Improvvisamente un lieve soffio d’aria riempì la stanza e l’uomo capì di non essere più solo. Un respiratore emetteva il suo rumore soffocato nella semioscurità.
–Sono venuto appena ho saputo, Dottore. Perché ha lanciato l'allarme?– disse la voce metallica carica di apprensione.
Il Dottore sospirò e si agitò sulla sedia. –L'Esperimento Numero 9 è scappato poche ore dopo che me lo avete portato, nel cuore della notte, e ha distrutto tutto quello che ha incontrato. A quanto pare era difettoso altrimenti non si sarebbe attivato da solo–.
L'uomo col respiratore rimase un attimo in silenzio. –Bryan– osservò e la sua voce metallica risuonava d'irritazione. –Si chiama Bryan–
Il Dottore scosse la testa con severità. –Non è più umano, Yoshimitsu. E tu lo sai. Non possiamo farci niente–.
Yoshimitsu prese a passeggiare nervosamente su e giù per la stanza, mentre la lunga palandrana nera si riempiva di polvere. –Che cosa consiglia?– chiese infine, col tono di uno che preferirebbe non avere una risposta.
–Purtroppo non abbiamo scelta. È pericoloso. Ci sono state due morti nei pressi del Laboratorio e sono quasi certo che siano opera sua. Deve essere fermato– rispose con comprensione. Poi aggiunse –Mi dispiace. So bene che lo conoscevi–.

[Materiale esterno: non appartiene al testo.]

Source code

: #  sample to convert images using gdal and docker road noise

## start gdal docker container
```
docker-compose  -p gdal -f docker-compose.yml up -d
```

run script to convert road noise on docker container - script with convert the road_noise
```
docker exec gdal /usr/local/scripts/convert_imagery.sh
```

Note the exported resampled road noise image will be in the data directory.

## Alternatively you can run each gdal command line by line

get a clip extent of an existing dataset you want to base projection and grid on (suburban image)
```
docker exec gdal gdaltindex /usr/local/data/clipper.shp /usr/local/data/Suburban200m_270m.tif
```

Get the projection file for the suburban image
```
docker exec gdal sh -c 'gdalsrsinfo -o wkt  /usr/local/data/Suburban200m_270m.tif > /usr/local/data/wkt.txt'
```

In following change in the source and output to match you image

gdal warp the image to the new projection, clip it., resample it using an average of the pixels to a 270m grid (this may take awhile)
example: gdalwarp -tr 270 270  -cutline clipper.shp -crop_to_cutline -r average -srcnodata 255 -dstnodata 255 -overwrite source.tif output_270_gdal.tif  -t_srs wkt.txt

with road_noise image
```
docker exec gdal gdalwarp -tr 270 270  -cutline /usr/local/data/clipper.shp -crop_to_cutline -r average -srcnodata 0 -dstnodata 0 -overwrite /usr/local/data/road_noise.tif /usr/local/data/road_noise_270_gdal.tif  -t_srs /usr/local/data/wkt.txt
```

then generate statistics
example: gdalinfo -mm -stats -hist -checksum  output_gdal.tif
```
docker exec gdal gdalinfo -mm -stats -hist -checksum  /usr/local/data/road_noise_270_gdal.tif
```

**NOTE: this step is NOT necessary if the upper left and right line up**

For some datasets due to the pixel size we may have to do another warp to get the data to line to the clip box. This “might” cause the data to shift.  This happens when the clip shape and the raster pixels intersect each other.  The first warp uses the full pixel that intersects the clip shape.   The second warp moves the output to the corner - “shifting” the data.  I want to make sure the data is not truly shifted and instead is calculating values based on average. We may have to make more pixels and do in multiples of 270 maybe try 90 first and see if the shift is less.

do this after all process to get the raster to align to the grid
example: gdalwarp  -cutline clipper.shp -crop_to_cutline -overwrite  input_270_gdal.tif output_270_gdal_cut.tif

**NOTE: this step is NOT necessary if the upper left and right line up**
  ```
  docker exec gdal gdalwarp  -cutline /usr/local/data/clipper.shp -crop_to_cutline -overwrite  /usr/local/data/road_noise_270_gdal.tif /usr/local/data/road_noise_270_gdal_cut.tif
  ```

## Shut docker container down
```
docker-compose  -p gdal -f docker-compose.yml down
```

Yoshimitsu continuò a camminare e poi si fermò. Se la sua voce avesse avuto un'inflessione naturale, probabilmente in quel momento sarebbe stata rotta dal dolore. –Pensavo che avrei potuto salvarlo–.
Il Dottore si alzò e mise una mano sulla spalla dell'altro uomo, benché la raggiungesse a fatica a causa della sua altezza. –Non darti la colpa, sono stati loro a fare questo. In questo momento la cosa più misericordiosa che possiamo fare è dargli la morte–.

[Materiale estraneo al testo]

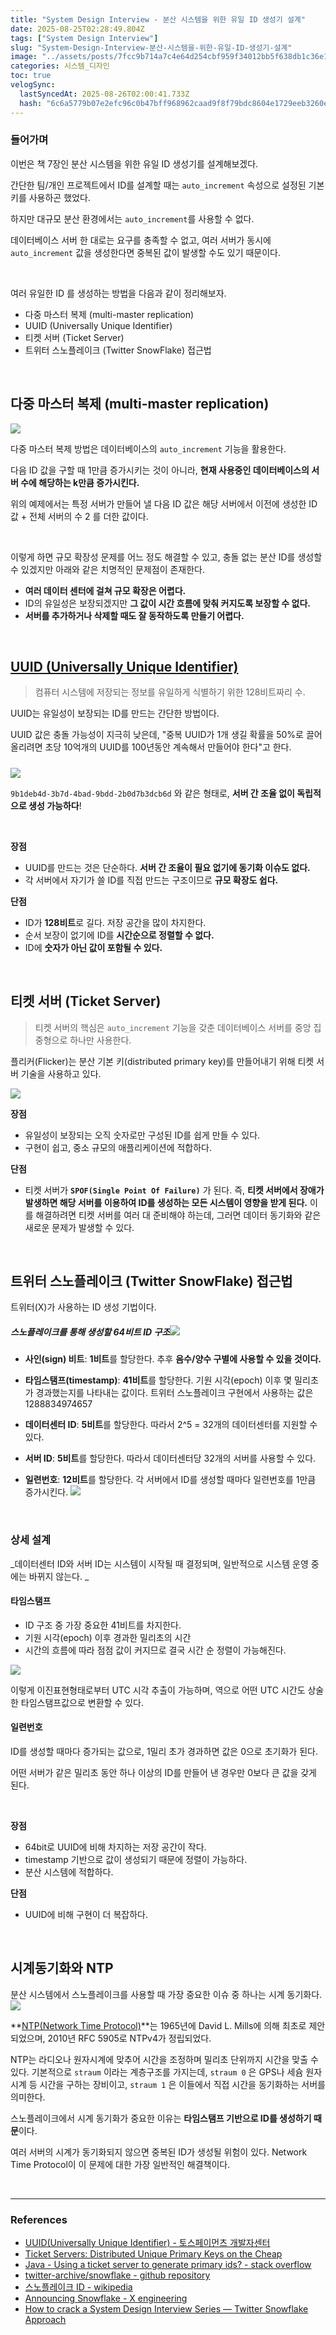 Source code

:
 ```yaml
---
title: "System Design Interview - 분산 시스템을 위한 유일 ID 생성기 설계"
date: 2025-08-25T02:28:49.804Z
tags: ["System Design Interview"]
slug: "System-Design-Interview-분산-시스템을-위한-유일-ID-생성기-설계"
image: "../assets/posts/7fcc9b714a7c4e64d254cbf959f34012bb5f638db1c36e18aec2c85fe7320d0b.png"
categories: 시스템_디자인
toc: true
velogSync:
  lastSyncedAt: 2025-08-26T02:00:41.733Z
  hash: "6c6a5779b07e2efc96c0b47bff968962caad9f8f79bdc8604e1729eeb3260e70"
---
```


### 들어가며

이번은 책 7장인 분산 시스템을 위한 유일 ID 생성기를 설계해보겠다.

간단한 팀/개인 프로젝트에서 ID를 설계할 때는 `auto_increment` 속성으로 설정된 기본 키를 사용하곤 했었다.

하지만 대규모 분산 환경에서는 `auto_increment`를 사용할 수 없다.

데이터베이스 서버 한 대로는 요구를 충족할 수 없고, 여러 서버가 동시에 `auto_increment` 값을 생성한다면 중복된 값이 발생할 수도 있기 때문이다.

<br/>

여러 유일한 ID 를 생성하는 방법을 다음과 같이 정리해보자.

- 다중 마스터 복제 (multi-master replication)
- UUID (Universally Unique Identifier)
- 티켓 서버 (Ticket Server)
- 트위터 스노플레이크 (Twitter SnowFlake) 접근법


<br/>

## 다중 마스터 복제 (multi-master replication)
![](/assets/posts/3974e422f4afd771225e40d59fafe1d4a7a0adb7a1fb6a40a76dabab1c6658e3.png)

다중 마스터 복제 방법은 데이터베이스의 `auto_increment` 기능을 활용한다.

다음 ID 값을 구할 때 1만큼 증가시키는 것이 아니라, **현재 사용중인 데이터베이스의 서버 수에 해당하는 k만큼 증가시킨다.**

위의 예제에서는 특정 서버가 만들어 낼 다음 ID 값은 해당 서버에서 이전에 생성한 ID 값 + 전체 서버의 수 2 를 더한 값이다. 

<br/>

이렇게 하면 규모 확장성 문제를 어느 정도 해결할 수 있고, 충돌 없는 분산 ID를 생성할 수 있겠지만 아래와 같은 치명적인 문제점이 존재한다.

- **여러 데이터 센터에 걸쳐 규모 확장은 어렵다.**
- ID의 유일성은 보장되겠지만 **그 값이 시간 흐름에 맞춰 커지도록 보장할 수 없다.**
- **서버를 추가하거나 삭제할 때도 잘 동작하도록 만들기 어렵다.**

<br/>

## [UUID (Universally Unique Identifier)](https://en.wikipedia.org/wiki/Universally_unique_identifier)
> 컴퓨터 시스템에 저장되는 정보를 유일하게 식별하기 위한 128비트짜리 수.

UUID는 유일성이 보장되는 ID를 만드는 간단한 방법이다. 

UUID 값은 충돌 가능성이 지극히 낮은데, "중복 UUID가 1개 생길 확률을 50%로 끌어 올리려면 초당 10억개의 UUID를 100년동안 계속해서 만들어야 한다"고 한다.

##### 
![](/assets/posts/2340bbf08b2afb03a3125962bfa55183f057ce8836604c352e885e4254ae8bf3.png)

`9b1deb4d-3b7d-4bad-9bdd-2b0d7b3dcb6d` 와 같은 형태로, **서버 간 조율 없이 독립적으로 생성 가능하다**!

<br/>

**장점**

- UUID를 만드는 것은 단순하다. **서버 간 조율이 필요 없기에 동기화 이슈도 없다.**
- 각 서버에서 자기가 쓸 ID를 직접 만드는 구조이므로 **규모 확장도 쉽다.**

**단점**

- ID가 **128비트**로 길다. 저장 공간을 많이 차지한다.
- 순서 보장이 없기에 ID를 **시간순으로 정렬할 수 없다.**
- ID에 **숫자가 아닌 값이 포함될 수 있다.**

<br/>

## 티켓 서버 (Ticket Server)
> 티켓 서버의 핵심은 `auto_increment` 기능을 갖춘 데이터베이스 서버를 중앙 집중형으로 하나만 사용한다.

플리커(Flicker)는 분산 기본 키(distributed primary key)를 만들어내기 위해 티켓 서버 기술을 사용하고 있다.

![](/assets/posts/b6360cc717d7e645ddae01faeee9e94e2a1f4a64d6769351ff7fe2987b32f710.png)


**장점**

- 유일성이 보장되는 오직 숫자로만 구성된 ID를 쉽게 만들 수 있다.
- 구현이 쉽고, 중소 규모의 애플리케이션에 적합하다.

**단점**

- 티켓 서버가 **`SPOF(Single Point Of Failure)`** 가 된다.
 즉, **티켓 서버에서 장애가 발생하면 해당 서버를 이용하여 ID를 생성하는 모든 시스템이 영향을 받게 된다.** 이를 해결하려면 티켓 서버를 여러 대 준비해야 하는데, 그러면 데이터 동기화와 같은 새로운 문제가 발생할 수 있다.
 



<br/>

## 트위터 스노플레이크 (Twitter SnowFlake) 접근법

트위터(X)가 사용하는 ID 생성 기법이다. 

##### 스노플레이크를 통해 생성할 64비트 ID 구조![](/assets/posts/65dc53680aaaeb8cd6ba1c59ba038e64b6f51d8ea1e97baf82c51091e73e8036.png)

- **사인(sign) 비트**: **1비트**를 할당한다. 추후 **음수/양수 구별에 사용할 수 있을 것이다.**

- **타임스탬프(timestamp)**: **41비트**를 할당한다. 기원 시각(epoch) 이후 몇 밀리초가 경과했는지를 나타내는 값이다.
트위터 스노플레이크 구현에서 사용하는 값은 1288834974657

- **데이터센터 ID**: **5비트**를 할당한다. 따라서 2^5 = 32개의 데이터센터를 지원할 수 있다.

- **서버 ID**: **5비트**를 할당한다. 따라서 데이터센터당 32개의 서버를 사용할 수 있다.

- **일련번호**: **12비트**를 할당한다. 각 서버에서 ID를 생성할 때마다 일련번호를 1만큼 증가시킨다.
![](/assets/posts/424ff2116a54a05e09f6b16fc2e2f14beb0dee8d03d4e375e1ba808e8130c89e.png)
<br/>

### 상세 설계

_데이터센터 ID와 서버 ID는 시스템이 시작될 때 결정되며, 일반적으로 시스템 운영 중에는 바뀌지 않는다.
_


#### 타임스탬프

- ID 구조 중 가장 중요한 41비트를 차지한다.
- 기원 시각(epoch) 이후 경과한 밀리초의 시간
- 시간의 흐름에 따라 점점 값이 커지므로 결국 시간 순 정렬이 가능해진다.

![](/assets/posts/76289344d9630a40e84c1ed4a7d15496e3ce661a1b2d75bdbb989458273bcc00.png)

이렇게 이진표현형태로부터 UTC 시각 추출이 가능하며, 역으로 어떤 UTC 시간도 상술한 타임스탬프값으로 변환할 수 있다.

#### 일련번호

ID를 생성할 때마다 증가되는 값으로, 1밀리 초가 경과하면 값은 0으로 초기화가 된다.

어떤 서버가 같은 밀리초 동안 하나 이상의 ID를 만들어 낸 경우만 0보다 큰 값을 갖게 된다.

<br/>

**장점**

- 64bit로 UUID에 비해 차지하는 저장 공간이 작다.
- timestamp 기반으로 값이 생성되기 때문에 정렬이 가능하다.
- 분산 시스템에 적합하다.

**단점**

- UUID에 비해 구현이 더 복잡하다.

<br/>

## 시계동기화와 NTP
분산 시스템에서 스노플레이크를 사용할 때 가장 중요한 이슈 중 하나는 시계 동기화다. 
![](/assets/posts/2e42937d7606a90e22e734f085e7580de02a8b17678217cea19671130cca3501.png)

**[NTP(Network Time Protocol)](https://en.wikipedia.org/wiki/Network_Time_Protocol)**는 1965년에 David L. Mills에 의해 최초로 제안되었으며, 2010년 RFC 5905로 NTPv4가 정립되었다.

NTP는 라디오나 원자시계에 맞추어 시간을 조정하며 밀리초 단위까지 시간을 맞출 수 있다. 기본적으로 `straum` 이라는 계층구조를 가지는데, `straum 0` 은 GPS나 세슘 원자 시계 등 시간을 구하는 장비이고, `straum 1` 은 이들에서 직접 시간을 동기화하는 서버를 의미한다. 
<br/>

스노플레이크에서 시계 동기화가 중요한 이유는 **타임스탬프 기반으로 ID를 생성하기 때문**이다. 

여러 서버의 시계가 동기화되지 않으면 중복된 ID가 생성될 위험이 있다. Network Time Protocol이 이 문제에 대한 가장 일반적인 해결책이다. 

<br/>

---

### References

- [UUID(Universally Unique Identifier) - 토스페이먼츠 개발자센터](https://docs.tosspayments.com/resources/glossary/uuid)
- [Ticket Servers: Distributed Unique Primary Keys on the Cheap](https://code.flickr.net/2010/02/08/ticket-servers-distributed-unique-primary-keys-on-the-cheap/)
- [Java - Using a ticket server to generate primary ids? - stack overflow](https://stackoverflow.com/questions/5144849/using-a-ticket-server-to-generate-primary-ids)
- [twitter-archive/snowflake - github repository](https://github.com/twitter-archive/snowflake)
- [스노플레이크 ID - wikipedia](https://ko.wikipedia.org/wiki/%EC%8A%A4%EB%85%B8%ED%94%8C%EB%A0%88%EC%9D%B4%ED%81%AC_ID)
- [Announcing Snowflake - X engineering](https://blog.x.com/engineering/en_us/a/2010/announcing-snowflake)
- [How to crack a System Design Interview Series — Twitter Snowflake Approach](https://techgranth.medium.com/how-to-crack-a-system-design-interview-series-twitter-snowflake-approach-250ec5ff1f90)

–Ha ragione. Ci penserò io– rispose con riacquisita fermezza.
Il Dottore emise un sospiro. In tutti quegli anni Yoshimitsu non era cambiato di una virgola. –Non puoi salvare tutti–.

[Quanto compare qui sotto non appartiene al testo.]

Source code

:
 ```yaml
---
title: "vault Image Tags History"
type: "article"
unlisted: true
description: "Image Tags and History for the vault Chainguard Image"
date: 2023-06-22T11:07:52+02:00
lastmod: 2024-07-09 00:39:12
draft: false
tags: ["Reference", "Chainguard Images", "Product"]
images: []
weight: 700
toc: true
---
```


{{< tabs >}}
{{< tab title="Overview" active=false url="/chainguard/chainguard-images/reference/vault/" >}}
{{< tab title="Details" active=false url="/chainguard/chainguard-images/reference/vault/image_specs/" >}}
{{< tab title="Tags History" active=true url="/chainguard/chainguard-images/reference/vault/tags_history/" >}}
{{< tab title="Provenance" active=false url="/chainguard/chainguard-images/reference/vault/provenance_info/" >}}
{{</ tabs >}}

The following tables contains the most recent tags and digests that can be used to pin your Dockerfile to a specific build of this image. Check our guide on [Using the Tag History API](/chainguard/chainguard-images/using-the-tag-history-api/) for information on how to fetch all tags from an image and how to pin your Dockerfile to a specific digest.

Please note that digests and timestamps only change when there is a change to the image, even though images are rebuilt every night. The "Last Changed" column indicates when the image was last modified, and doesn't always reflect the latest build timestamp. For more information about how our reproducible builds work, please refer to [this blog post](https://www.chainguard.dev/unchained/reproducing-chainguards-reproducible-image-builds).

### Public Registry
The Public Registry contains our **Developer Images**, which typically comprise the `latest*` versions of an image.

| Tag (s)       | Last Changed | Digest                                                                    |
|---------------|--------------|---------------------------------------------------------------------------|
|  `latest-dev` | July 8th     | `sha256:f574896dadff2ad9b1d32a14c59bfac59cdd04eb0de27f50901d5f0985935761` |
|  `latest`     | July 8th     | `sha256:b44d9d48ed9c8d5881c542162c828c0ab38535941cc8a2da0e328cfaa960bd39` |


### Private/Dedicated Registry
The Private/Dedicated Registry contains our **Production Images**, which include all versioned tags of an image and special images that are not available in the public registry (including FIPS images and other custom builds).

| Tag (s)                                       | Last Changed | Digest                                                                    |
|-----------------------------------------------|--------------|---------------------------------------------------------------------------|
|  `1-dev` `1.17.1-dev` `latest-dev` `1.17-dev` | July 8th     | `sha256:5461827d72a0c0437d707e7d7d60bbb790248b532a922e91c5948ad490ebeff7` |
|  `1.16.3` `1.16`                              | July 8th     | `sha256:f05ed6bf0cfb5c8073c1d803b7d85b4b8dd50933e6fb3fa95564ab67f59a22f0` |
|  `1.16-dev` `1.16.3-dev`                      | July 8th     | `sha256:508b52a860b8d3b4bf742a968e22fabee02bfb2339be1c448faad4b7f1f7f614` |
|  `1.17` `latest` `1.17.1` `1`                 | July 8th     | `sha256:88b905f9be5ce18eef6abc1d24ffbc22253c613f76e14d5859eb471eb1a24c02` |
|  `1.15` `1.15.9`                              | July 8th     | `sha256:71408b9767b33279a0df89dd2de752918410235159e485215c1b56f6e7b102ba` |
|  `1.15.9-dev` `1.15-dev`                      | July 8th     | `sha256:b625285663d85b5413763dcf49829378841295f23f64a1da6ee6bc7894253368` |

–Lo so fin troppo bene, Dottore. Fin troppo bene…–.
 
*
 
Lei Wulong aveva appena dirimato a tutte le stazioni di polizia l'identikit del ragazzo dai capelli arancioni. Non era sicuro che fosse coinvolto nelle esplosioni notturne ma era sicuro che avrebbe potuto sapere molte cose sulla donna volpe; sempre che lo avessero preso, ovviamente, il che era difficile. Ma del resto che altro poteva fare? Non aveva altri indizi su cui lavorare dal momento che i Laboratori Mishima si erano rifiutati di lasciarlo entrare a cercare prove.
Stava per uscire dal suo ufficio quando il telefono sulla scrivania squillò. Fu molto stupito dal vedere che il display non riusciva a rintracciare il numero da cui proveniva la chiamata.
Sollevò la cornetta. –Pronto?–.
Buonasera, Detective Wulong–. Lei trasalì. La voce all'altro capo era così pesantemente distorta da non lasciargli nemmeno distinguere se appartenesse a un uomo o a una donna.
–Chi parla?–.
Non ha importanza. Voglio solo darle un consiglio–.
Wulong rimase in silenzio per lasciar parlare la voce.
Visiti i Laboratori Biotech. Potrebbe essere istruttivo–.
Click. La comunicazione si interruppe lasciando il detective a osservare il ricevitore, perplesso. 

*
 
L'Agente W, al secolo Nina Williams, appese la cornetta e si lasciò cadere con un sospiro su una poltrona di pelle. Si trovava nella buia stanza dei computer in una delle numerosi sedi segrete del Tekken Force, la squadra di agenti speciali al diretto servizio di Heihachi Mishima.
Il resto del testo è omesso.